В томистских доказательствах существования Бога феномен движения играл центральную роль. Полагаясь на доводы Аристотеля в пользу первой причины, доказательство схоластов исходит из убеждения в том, что то, что находится в движении, будет стремиться к покою, если на него не воздействует внешняя по отношению к нему сила: это означает, что постоянное движение невозможно и, следовательно, небесную динамику можно трактовать только в терминах Перводвигателя, постоянно поставляющего необходимую силу. Планеты двигаются согласно воле Бога – отсюда готовая метафора для описания поведения человека как результата человеческой воли. Если бы движение планет не требовало никакого обращения к воле Бога, то этого не могли бы требовать также и действия людей. Более подробно об этом будет сказано дальше.

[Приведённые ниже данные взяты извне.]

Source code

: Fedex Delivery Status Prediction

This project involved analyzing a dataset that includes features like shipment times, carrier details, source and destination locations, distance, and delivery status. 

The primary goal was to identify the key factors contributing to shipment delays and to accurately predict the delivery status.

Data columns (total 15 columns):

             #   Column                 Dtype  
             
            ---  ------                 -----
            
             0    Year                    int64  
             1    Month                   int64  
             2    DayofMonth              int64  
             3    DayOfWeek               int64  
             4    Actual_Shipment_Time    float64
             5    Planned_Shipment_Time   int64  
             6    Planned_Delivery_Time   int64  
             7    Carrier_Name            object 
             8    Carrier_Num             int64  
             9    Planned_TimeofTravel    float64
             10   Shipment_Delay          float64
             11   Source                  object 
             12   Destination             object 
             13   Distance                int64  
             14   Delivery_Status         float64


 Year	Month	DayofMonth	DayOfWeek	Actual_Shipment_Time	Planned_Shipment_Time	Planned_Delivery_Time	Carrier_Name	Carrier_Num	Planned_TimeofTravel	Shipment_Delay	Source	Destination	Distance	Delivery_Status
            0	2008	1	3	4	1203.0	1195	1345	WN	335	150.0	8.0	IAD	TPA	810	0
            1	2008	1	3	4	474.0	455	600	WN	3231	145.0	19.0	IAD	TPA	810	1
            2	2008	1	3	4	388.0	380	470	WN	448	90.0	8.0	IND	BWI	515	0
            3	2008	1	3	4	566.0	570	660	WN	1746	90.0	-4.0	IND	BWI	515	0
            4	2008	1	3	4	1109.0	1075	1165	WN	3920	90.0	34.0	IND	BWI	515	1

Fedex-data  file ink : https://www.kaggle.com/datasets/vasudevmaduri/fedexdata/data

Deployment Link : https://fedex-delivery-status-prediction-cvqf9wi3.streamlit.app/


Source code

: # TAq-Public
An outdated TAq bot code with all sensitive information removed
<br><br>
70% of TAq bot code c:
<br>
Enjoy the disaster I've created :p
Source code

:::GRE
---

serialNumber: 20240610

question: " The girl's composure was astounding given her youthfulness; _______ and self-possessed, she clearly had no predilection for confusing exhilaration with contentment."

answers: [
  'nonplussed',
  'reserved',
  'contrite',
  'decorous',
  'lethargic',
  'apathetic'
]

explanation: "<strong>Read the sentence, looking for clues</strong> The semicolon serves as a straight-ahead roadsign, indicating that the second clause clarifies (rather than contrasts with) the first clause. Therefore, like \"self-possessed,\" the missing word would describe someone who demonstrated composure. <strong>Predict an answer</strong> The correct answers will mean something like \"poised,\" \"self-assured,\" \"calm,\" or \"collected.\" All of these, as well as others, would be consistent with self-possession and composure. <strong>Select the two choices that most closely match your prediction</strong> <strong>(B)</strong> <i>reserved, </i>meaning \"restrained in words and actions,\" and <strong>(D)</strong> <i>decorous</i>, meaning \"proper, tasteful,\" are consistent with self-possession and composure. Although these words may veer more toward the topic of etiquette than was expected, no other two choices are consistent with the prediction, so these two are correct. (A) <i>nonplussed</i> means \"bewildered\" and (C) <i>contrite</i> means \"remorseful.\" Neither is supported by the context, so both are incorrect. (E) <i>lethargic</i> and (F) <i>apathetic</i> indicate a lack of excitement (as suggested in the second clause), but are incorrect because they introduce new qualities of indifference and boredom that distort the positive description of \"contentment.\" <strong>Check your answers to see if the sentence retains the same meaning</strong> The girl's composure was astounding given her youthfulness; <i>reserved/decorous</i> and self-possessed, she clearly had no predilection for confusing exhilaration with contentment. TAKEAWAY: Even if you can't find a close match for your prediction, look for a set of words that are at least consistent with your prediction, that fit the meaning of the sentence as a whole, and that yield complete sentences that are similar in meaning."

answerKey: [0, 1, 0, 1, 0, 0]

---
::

Ньютон показал, что тела, приведенные в движение, будут продолжать двигаться линейно и постоянно, если на них не воздействует сила, противоположная их движению. Попросту говоря, после приведения тел в движение, воле Бога больше не нужно ничего делать для того, чтобы это движение продолжалось вечно. Оставим в стороне Бога – поскольку не Богу Ньютон адресовал свои заметки, – Аристотель был неправ. Он был неправ также, и Галилей доказал это, утверждая, что скорость, с которой предмет падает на землю, пропорциональна его массе (весу). Он ошибался также насчет неподвижности Земли и движения Солнца (вспомним, однако, что Аристотель в этом вопросе был далеко не догматичен).

Если бы вклад Галилея ограничивался раскрытием простых фактологических ошибок в корпусе аристотелевой науки, его влияние на его собственный и на наш век было бы незначительным. Сила христианской веры никогда не зависела от представлений мудрых, но языческих греков о скорости, с которой камни и перья падают на землю. Еще менее она зависела от числа лун, вращающихся вокруг Сатурна, так как, сколько бы их ни было, все они куплены в одном и том же магазине. Но от того, каким образом мы блуждаем в своих поисках истины, ортодоксальная вера действительно зависела, и именно этому угрожал Галилей.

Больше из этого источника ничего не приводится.